Derivative and inverse

Question

Is there a function whos derivative of its inverse equals the inverse of its derivative? This may also hold on a specific interval only. $$\frac{d}{dx}f^{\langle-1\rangle}(x)=\left(\frac{d}{dx}f(x)\right)^{\langle-1\rangle}$$ Considering that $f(x)=x$ is its own inverse and $e^x$ is its own derivative, neither of them satisfies the equation, but both are the only functions with the respective properties (over the reels). Is this already a proof that there is no solution to the above equation?

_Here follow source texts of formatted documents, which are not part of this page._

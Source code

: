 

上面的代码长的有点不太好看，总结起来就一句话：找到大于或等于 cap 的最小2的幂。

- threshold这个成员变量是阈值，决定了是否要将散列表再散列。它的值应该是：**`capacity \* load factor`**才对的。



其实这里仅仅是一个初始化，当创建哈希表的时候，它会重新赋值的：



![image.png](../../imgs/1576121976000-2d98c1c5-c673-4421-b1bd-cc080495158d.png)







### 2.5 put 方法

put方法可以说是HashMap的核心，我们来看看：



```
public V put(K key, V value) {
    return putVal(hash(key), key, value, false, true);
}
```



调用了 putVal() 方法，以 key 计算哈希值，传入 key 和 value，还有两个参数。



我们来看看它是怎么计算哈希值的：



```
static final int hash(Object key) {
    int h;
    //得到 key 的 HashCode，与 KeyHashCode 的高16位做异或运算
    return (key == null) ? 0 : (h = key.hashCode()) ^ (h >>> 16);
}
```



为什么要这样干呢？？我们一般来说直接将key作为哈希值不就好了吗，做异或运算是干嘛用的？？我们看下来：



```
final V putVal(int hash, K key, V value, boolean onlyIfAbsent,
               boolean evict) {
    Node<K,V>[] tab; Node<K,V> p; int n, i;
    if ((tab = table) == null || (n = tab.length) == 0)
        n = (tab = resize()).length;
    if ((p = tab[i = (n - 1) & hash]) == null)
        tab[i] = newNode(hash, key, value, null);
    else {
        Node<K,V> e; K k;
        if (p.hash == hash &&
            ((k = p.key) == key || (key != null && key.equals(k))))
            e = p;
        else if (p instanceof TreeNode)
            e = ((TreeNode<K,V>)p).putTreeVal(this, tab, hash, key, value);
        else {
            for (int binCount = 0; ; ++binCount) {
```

Also, I dont know much about complex analysis but if a complex-valued function meets the criteria I'd be happy to know too :)

Answer 1

Edits: I leave here the preliminary lines of thoughts/failed attempts. The answer based on monotonicity of the functions is probably correct and one may try to give a more abstract justification, cf. part 2.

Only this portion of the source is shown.